About 300 Indian citizens heading to Central America were sequestered in a French airport for a third day Saturday after a dramatic police operation prompted by a tip that those aboard might be victims of human trafficking, authorities said.
Those aboard included children and families. The youngest passenger is a toddler of 21 months, and among the children are several unaccompanied minors, according to the local civil protection agency.
Two of the passengers have been detained as part of a special investigation into suspected human trafficking by an organized criminal group, according to the Paris prosecutor’s office. Prosecutors wouldn’t comment on what kind of trafficking was alleged, or whether the ultimate destination was the U.S., which has seen a surge in Indians crossing the Mexico-U.S. border this year.

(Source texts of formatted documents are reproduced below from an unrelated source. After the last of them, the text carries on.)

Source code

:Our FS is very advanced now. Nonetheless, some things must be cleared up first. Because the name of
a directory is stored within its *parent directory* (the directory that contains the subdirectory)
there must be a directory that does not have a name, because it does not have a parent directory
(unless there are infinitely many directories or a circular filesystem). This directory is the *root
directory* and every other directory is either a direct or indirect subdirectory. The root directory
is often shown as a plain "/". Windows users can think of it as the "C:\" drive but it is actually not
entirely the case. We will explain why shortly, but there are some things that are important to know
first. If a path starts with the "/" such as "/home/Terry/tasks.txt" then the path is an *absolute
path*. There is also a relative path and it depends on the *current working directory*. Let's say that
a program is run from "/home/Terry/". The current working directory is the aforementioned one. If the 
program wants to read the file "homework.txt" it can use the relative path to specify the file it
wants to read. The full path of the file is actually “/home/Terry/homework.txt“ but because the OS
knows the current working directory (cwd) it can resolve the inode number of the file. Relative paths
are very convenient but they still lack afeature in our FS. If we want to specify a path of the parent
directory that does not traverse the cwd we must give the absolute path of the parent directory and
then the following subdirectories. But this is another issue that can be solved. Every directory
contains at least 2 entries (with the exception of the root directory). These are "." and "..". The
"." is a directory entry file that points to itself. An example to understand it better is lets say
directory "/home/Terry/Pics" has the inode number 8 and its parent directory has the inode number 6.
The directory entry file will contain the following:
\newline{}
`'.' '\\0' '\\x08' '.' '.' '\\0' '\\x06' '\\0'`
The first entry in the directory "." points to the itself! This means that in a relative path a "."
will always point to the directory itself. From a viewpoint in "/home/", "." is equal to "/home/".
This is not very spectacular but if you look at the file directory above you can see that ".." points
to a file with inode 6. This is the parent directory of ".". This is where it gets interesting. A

French authorities hung white tarps across the soaring bay windows of the small Vatry Airport in Champagne country to ensure privacy for the passengers held inside. The unmarked A340 plane, grounded since Thursday, can be seen parked near the terminal. Other flights were canceled or rerouted as the airport was transformed into the hub of a vast trafficking investigation.

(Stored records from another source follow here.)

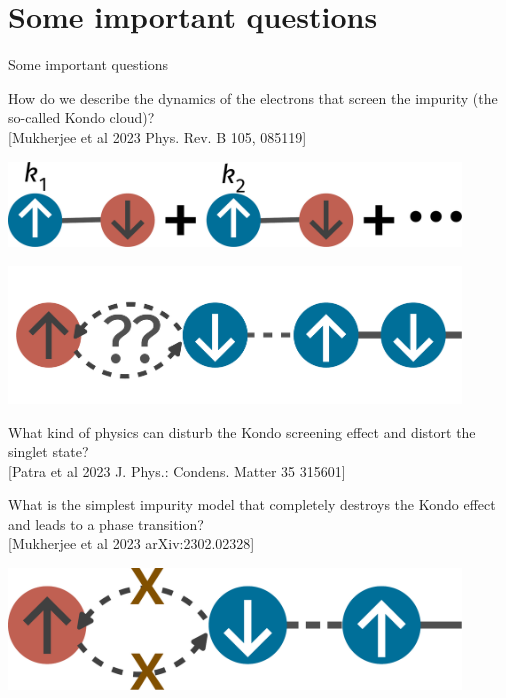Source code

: \documentclass[10pt,aspectratio=169]{beamer}
\begin{document}
\section{Some important questions}
\begin{frame}{Some important questions}
\begin{minipage}{0.45\textwidth}
	How do we describe the dynamics of the electrons that screen the impurity (the so-called \alert{Kondo cloud})?\\
	\footnotesize{[Mukherjee et al 2023 Phys. Rev. B 105, 085119]}
\end{minipage}
\hspace*{\fill}
\begin{minipage}{0.45\textwidth}
	\includegraphics[width=0.9\textwidth]{kondocloud.pdf}
\end{minipage}
\vspace*{\fill}

\begin{minipage}{0.45\textwidth}
	\includegraphics[width=0.9\textwidth]{distortsinglet.pdf}
\end{minipage}
\hspace*{\fill}
\begin{minipage}{0.45\textwidth}
	What kind of physics can \alert{disturb the Kondo screening} effect and distort the singlet state?\\
	\footnotesize{[Patra et al 2023 J. Phys.: Condens. Matter 35 315601]}
\end{minipage}
\vspace*{\fill}

\begin{minipage}{0.45\textwidth}
	What is the simplest impurity model that completely destroys the Kondo effect and leads to a \alert{phase transition}?\\
	\footnotesize{[Mukherjee et al 2023 arXiv:2302.02328]}
\end{minipage}
\hspace*{\fill}
\begin{minipage}{0.45\textwidth}
	\includegraphics[width=0.9\textwidth]{kondobreakdown.pdf}
\end{minipage}
\end{frame}
\end{document}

The 15 crew members of the Legend Airlines charter flight — en route from Fujairah airport in the United Arab Emirates to Managua, Nicaragua — were questioned and released, according to a lawyer for the Romania-based airline.

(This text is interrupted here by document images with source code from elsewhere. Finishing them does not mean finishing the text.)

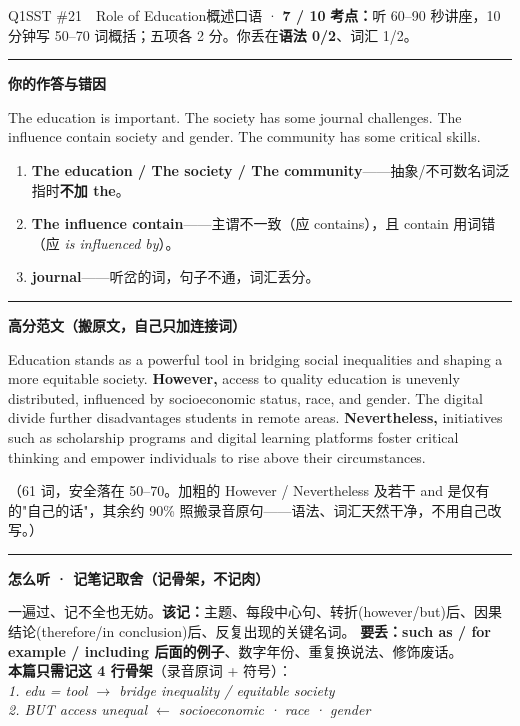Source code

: \documentclass[11pt]{article}
\newcommand{\ptesub}[1]{%
  \par\needspace{2\baselineskip}\smallskip
  {\color{cAccent}\rule[-0.2ex]{3pt}{1.05em}}\hspace{6pt}%
  {\bfseries\color{cHead}#1}\par\nopagebreak\smallskip}
\begin{document}
\begin{qblock}{Q1\quad SST \#21\ \ Role of Education}{概述口语 · \textcolor{cAccent}{\bfseries 7 / 10}}
\textbf{考点：}听 60–90 秒讲座，10 分钟写 50–70 词概括；五项各 2 分。你丢在\textbf{语法 0/2}、词汇 1/2。
\ptesub{你的作答与错因}
\begin{youbox}\small
The education is important. The society has some journal challenges. The influence contain society and gender. The community has some critical skills.
\end{youbox}
\begin{enumerate}[leftmargin=1.4em,itemsep=1pt,topsep=2pt]
\item \textbf{The education / The society / The community}——抽象/不可数名词泛指时\textbf{不加 the}。
\item \textbf{The influence contain}——主谓不一致（应 contains），且 contain 用词错（应 \emph{is influenced by}）。
\item \textbf{journal}——听岔的词，句子不通，词汇丢分。
\end{enumerate}
\ptesub{高分范文（搬原文，自己只加连接词）}
\begin{modelbox}\small
Education stands as a powerful tool in bridging social inequalities and shaping a more equitable society. \textbf{However,} access to quality education is unevenly distributed, influenced by socioeconomic status, race, and gender. The digital divide further disadvantages students in remote areas. \textbf{Nevertheless,} initiatives such as scholarship programs and digital learning platforms foster critical thinking and empower individuals to rise above their circumstances.
\end{modelbox}
{\footnotesize\color{gray}（61 词，安全落在 50–70。加粗的 However / Nevertheless 及若干 and 是仅有的"自己的话"，其余约 90\% 照搬录音原句——语法、词汇天然干净，不用自己改写。）}
\ptesub{怎么听 · 记笔记取舍（记骨架，不记肉）}
\begin{notebox}\small
一遍过、记不全也无妨。\textbf{该记：}主题、每段中心句、转折(however/but)后、因果结论(therefore/in conclusion)后、反复出现的关键名词。
\textbf{要丢：}\textbf{such as / for example / including 后面的例子}、数字年份、重复换说法、修饰废话。\\[2pt]
\textbf{本篇只需记这 4 行骨架}（录音原词 + 符号）：\\
\emph{1. edu = tool $\to$ bridge inequality / equitable society}\\
\emph{2. BUT access unequal $\leftarrow$ socioeconomic · race · gender}\\

\end{notebox}
\end{qblock}
\end{document}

A surreal holiday weekend scene has been unfolding in the Vatry Airport since Thursday. The flight stopped for refueling, and was grounded by French police based on an anonymous tip that it could be carrying victims of human trafficking, the prosecutor’s office said.
The unusual and sudden probe disrupted air travel as police cordoned off the airport and flights were disrupted, according to the administration for the Marne region. The airfield is used primarily for charter and cargo flights.
Police sequestered the passengers in the airport, where they spent two nights on camp beds while the investigation continues, according to an official with the Marne administration. The official said the passengers initially remained in the plane, surrounded by police on the tarmac, but were then transferred into the main hall of the airport to sleep.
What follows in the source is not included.